ACTION ITEM:
Starting with the line that contains "stand ready to" and stopping after the line that contains "individuals or organizations.", return each line below exactly as written, with no others.

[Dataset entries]
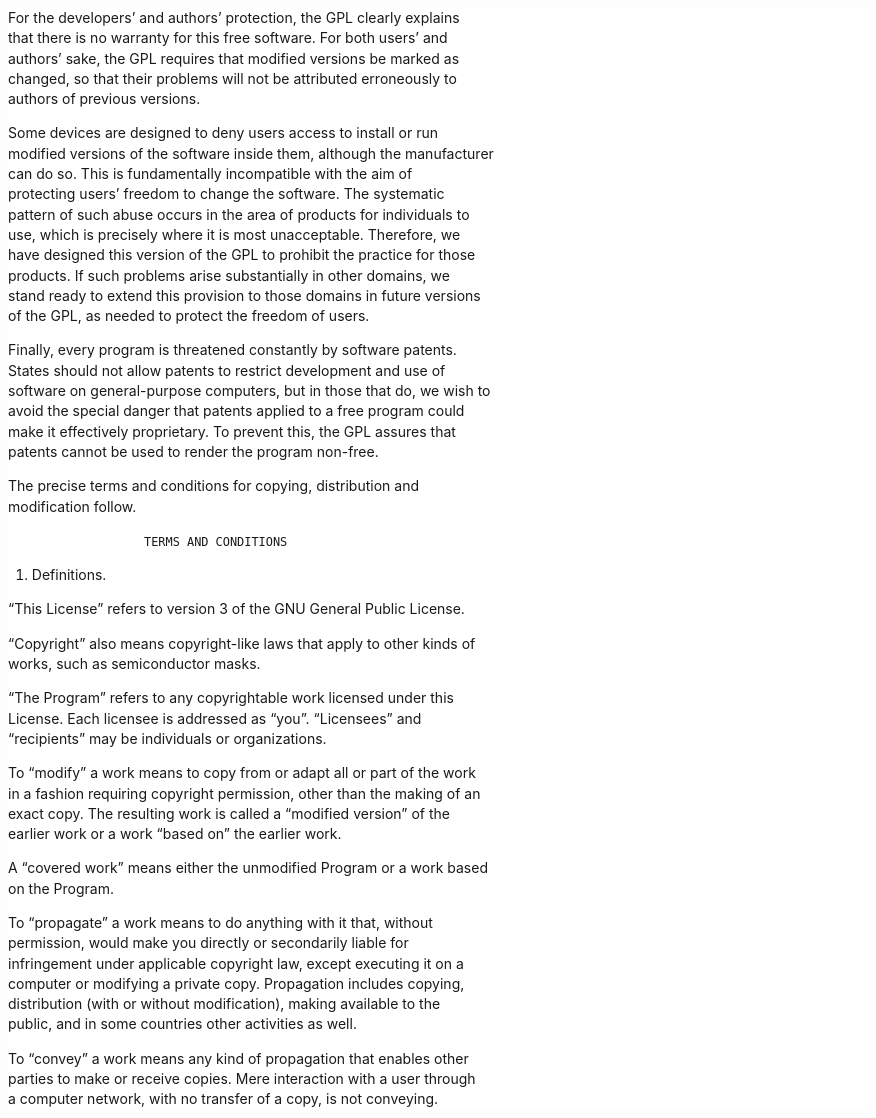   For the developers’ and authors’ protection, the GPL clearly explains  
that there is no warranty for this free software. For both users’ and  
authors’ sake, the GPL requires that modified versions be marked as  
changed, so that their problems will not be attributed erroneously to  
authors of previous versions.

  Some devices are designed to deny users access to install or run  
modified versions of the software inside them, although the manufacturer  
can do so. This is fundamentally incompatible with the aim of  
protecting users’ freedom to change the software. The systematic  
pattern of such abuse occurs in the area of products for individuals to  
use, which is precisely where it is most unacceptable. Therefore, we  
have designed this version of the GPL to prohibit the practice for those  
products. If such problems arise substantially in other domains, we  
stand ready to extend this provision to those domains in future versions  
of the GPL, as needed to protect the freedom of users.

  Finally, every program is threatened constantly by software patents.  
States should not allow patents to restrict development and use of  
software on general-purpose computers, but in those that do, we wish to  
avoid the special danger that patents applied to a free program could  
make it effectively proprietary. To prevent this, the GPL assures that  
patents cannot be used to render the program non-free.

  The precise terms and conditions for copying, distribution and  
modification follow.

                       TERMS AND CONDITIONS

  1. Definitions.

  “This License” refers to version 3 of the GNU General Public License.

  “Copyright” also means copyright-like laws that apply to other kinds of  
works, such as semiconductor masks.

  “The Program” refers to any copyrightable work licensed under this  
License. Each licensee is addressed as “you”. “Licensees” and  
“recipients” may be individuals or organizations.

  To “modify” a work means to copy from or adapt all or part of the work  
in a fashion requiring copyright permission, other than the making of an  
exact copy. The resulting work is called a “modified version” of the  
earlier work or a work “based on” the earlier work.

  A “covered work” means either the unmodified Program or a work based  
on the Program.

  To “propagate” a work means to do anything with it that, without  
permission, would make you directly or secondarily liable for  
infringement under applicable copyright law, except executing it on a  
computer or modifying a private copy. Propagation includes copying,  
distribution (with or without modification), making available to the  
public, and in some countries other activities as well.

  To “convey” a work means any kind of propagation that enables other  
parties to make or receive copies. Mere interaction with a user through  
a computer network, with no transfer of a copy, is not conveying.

WRITTEN SOLUTION:
stand ready to extend this provision to those domains in future versions  
of the GPL, as needed to protect the freedom of users.

  Finally, every program is threatened constantly by software patents.  
States should not allow patents to restrict development and use of  
software on general-purpose computers, but in those that do, we wish to  
avoid the special danger that patents applied to a free program could  
make it effectively proprietary. To prevent this, the GPL assures that  
patents cannot be used to render the program non-free.

  The precise terms and conditions for copying, distribution and  
modification follow.

                       TERMS AND CONDITIONS

  1. Definitions.

  “This License” refers to version 3 of the GNU General Public License.

  “Copyright” also means copyright-like laws that apply to other kinds of  
works, such as semiconductor masks.

  “The Program” refers to any copyrightable work licensed under this  
License. Each licensee is addressed as “you”. “Licensees” and  
“recipients” may be individuals or organizations.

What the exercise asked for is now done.